Most of the debate about Chao’s new post revolves around whether it is appropriate for a political appointee to occupy a seat normally held by a seasoned, career diplomat, and if Chao deserves the post and its handsome paycheck, given his relatively young age and inexperience.

Putting aside discussions about Chao’s competency, which is a relative concept and could suffer from subjectivity, the fact that his appointment stirred up such widespread and prolonged controversy underscored several cultural and systemic problems.

The first is age discrimination among Taiwanese. Part of the reason the issue attracted so much criticism is because the public found it hard to accept that a 31-year-old would be earning a monthly salary of more than NT$200,000, even if that included a rental subsidy. If Chao were in his 40s or 50s, the public would most likely be less critical of his appointment.
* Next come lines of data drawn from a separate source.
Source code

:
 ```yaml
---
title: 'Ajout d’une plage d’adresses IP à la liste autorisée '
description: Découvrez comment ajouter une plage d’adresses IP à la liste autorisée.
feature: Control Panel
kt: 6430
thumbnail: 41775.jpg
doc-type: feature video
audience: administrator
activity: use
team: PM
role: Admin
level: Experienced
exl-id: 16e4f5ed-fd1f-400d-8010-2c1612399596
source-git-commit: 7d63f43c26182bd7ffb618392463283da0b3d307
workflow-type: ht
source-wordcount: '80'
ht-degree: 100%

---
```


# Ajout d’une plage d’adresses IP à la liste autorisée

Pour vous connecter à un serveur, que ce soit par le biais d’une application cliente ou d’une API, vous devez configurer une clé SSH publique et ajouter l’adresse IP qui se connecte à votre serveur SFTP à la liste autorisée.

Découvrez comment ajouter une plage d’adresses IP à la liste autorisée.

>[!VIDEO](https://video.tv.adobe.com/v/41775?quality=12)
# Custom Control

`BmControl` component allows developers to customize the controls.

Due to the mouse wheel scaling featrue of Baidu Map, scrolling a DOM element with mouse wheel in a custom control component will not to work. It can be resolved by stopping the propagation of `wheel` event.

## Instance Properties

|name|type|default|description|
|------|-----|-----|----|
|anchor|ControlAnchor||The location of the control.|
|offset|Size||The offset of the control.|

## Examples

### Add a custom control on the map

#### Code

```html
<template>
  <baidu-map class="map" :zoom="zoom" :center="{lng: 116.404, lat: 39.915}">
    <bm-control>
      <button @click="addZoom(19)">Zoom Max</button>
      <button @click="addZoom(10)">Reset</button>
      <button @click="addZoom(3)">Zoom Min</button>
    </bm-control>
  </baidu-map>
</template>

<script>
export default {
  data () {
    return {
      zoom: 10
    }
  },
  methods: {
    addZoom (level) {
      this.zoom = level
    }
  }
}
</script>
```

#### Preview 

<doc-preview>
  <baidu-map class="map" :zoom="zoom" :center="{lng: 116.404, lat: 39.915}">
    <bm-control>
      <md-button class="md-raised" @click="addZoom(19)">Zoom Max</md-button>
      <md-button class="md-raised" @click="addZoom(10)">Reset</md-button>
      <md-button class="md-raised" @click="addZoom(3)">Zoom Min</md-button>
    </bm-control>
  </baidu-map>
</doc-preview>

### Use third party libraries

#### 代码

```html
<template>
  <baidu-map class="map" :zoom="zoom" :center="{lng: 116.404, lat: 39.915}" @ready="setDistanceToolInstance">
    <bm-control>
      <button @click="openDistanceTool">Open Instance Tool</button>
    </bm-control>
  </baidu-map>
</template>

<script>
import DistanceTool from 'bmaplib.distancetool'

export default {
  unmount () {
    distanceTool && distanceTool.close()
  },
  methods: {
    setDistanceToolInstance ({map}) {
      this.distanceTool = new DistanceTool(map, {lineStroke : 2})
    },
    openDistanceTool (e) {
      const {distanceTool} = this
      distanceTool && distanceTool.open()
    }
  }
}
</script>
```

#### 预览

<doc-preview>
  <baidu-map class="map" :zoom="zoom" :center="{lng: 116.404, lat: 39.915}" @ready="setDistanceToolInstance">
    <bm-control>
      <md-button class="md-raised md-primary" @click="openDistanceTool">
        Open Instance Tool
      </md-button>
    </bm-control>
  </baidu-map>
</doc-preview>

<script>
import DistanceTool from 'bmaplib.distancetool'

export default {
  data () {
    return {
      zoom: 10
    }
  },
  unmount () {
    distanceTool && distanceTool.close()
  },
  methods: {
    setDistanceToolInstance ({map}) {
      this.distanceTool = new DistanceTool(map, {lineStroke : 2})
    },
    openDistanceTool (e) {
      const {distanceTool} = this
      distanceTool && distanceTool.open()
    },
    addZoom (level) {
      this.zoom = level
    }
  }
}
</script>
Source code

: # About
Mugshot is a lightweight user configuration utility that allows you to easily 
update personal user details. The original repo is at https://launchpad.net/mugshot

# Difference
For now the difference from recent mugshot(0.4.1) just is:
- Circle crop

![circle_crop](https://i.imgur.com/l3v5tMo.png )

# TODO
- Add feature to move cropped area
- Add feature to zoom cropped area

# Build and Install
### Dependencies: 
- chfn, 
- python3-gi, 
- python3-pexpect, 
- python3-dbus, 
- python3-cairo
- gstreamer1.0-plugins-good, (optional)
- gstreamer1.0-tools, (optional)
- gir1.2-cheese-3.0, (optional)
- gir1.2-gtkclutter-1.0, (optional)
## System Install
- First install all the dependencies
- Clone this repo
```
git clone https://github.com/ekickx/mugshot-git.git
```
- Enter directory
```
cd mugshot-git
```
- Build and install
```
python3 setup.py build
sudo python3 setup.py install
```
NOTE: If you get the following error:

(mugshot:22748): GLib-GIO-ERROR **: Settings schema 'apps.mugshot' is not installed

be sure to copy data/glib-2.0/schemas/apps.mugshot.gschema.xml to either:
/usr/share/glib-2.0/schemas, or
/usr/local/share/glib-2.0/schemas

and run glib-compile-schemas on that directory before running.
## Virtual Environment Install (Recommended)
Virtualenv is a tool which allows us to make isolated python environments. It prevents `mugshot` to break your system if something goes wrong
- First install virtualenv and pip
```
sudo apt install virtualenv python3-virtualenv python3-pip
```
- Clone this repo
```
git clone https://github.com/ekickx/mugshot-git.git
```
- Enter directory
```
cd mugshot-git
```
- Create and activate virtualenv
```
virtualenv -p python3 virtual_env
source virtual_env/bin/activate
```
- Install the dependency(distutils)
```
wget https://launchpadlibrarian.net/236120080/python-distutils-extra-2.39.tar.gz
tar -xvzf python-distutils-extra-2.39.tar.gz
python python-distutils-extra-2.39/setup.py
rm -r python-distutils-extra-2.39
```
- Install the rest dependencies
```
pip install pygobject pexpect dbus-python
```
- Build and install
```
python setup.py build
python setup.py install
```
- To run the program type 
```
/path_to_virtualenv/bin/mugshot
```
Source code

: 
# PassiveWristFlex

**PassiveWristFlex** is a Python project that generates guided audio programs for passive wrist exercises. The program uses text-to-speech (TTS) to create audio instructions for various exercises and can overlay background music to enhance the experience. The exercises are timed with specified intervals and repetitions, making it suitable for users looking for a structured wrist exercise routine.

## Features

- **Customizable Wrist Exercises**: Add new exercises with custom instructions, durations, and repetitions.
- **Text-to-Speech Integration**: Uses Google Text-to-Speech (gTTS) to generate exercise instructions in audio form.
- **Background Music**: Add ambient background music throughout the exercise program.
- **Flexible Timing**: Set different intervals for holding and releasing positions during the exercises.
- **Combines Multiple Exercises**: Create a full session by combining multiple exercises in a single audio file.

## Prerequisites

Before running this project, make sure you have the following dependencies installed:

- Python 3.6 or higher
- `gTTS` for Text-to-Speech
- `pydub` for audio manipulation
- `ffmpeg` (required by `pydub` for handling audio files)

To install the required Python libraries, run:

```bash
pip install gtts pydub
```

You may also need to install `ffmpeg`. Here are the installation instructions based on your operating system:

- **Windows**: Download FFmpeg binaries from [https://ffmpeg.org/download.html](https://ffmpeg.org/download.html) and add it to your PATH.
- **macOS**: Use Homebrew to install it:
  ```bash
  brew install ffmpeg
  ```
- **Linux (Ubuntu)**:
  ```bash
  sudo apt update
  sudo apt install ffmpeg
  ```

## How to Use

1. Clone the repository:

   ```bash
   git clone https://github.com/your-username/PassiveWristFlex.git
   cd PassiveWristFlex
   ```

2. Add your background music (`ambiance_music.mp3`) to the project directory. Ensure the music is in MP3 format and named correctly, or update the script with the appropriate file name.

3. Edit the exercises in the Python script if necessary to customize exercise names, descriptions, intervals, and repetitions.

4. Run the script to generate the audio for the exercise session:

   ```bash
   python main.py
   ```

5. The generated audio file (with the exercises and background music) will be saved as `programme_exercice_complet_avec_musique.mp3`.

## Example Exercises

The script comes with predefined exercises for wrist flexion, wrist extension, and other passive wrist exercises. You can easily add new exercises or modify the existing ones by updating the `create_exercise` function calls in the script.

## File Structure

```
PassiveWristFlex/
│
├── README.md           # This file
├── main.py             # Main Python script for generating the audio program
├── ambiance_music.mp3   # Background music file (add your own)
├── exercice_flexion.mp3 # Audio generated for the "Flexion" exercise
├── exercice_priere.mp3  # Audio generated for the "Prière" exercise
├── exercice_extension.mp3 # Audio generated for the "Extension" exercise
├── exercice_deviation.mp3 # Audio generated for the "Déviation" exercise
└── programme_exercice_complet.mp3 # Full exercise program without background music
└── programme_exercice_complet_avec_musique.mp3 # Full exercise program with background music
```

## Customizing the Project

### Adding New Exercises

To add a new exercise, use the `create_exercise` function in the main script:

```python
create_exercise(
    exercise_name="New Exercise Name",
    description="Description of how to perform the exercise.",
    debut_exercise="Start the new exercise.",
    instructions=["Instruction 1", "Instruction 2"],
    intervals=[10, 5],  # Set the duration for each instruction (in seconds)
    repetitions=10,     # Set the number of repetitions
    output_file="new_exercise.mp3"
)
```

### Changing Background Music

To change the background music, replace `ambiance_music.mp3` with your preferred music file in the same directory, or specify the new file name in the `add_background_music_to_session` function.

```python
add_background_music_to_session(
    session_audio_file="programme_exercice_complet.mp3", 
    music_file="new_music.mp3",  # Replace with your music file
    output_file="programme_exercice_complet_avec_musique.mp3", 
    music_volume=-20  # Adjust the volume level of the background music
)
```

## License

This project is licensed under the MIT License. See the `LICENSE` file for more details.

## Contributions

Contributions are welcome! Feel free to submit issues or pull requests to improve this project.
It also underlined conflicting views about appropriate ages for government officials and party leaders, considering that many have been calling for a generational takeover in the nation’s two major parties, because the parties’ old guard is seen as representing the opposite of hope and change.

Anti-rich sentiment goes hand-in-hand with the age discrimination in this case. As Chao received higher-education training in Canada and the UK, and used to have Canadian citizenship, he has been branded as part of the privileged elite. That background makes him more susceptible to being targeted as the public vents its frustration over low wages and an unaffordable housing market.

Another major problem highlighted by the issue is the lack of flexible and strategic personnel management by the Ministry of Foreign Affairs.

Despite the dire diplomatic challenges that the nation faces, diplomats are required to ascend the career ladder one step at a time; they are rarely allowed to jump a few levels, regardless of their competence and job performance.

That means that most diplomats have to wait years, if not more than a decade, to climb to the level that qualifies them for what they are aiming for. Imagine their frustration and anger when such a position is handed to someone like Chao, who did not even spend years preparing for the foreign service exam, as most in his profession did.

However, the answer is not to avoid political appointees that might draw criticism. Instead, the ministry should reform its hierarchical corporate culture to allow more talent mobility. It should evaluate whether a career diplomat deserves a promotion not based on their seniority or age, but on whether they are capable of fulfilling the duties of the role.

Such changes would incentivize younger diplomats to lift their performance. They could also alter the innovation-averse mindset among public servants, who have a tendency to stay in their comfort zone and stiffly follow the rules, because trying a new approach increases their chances of making a mistake and tainting their career prospects.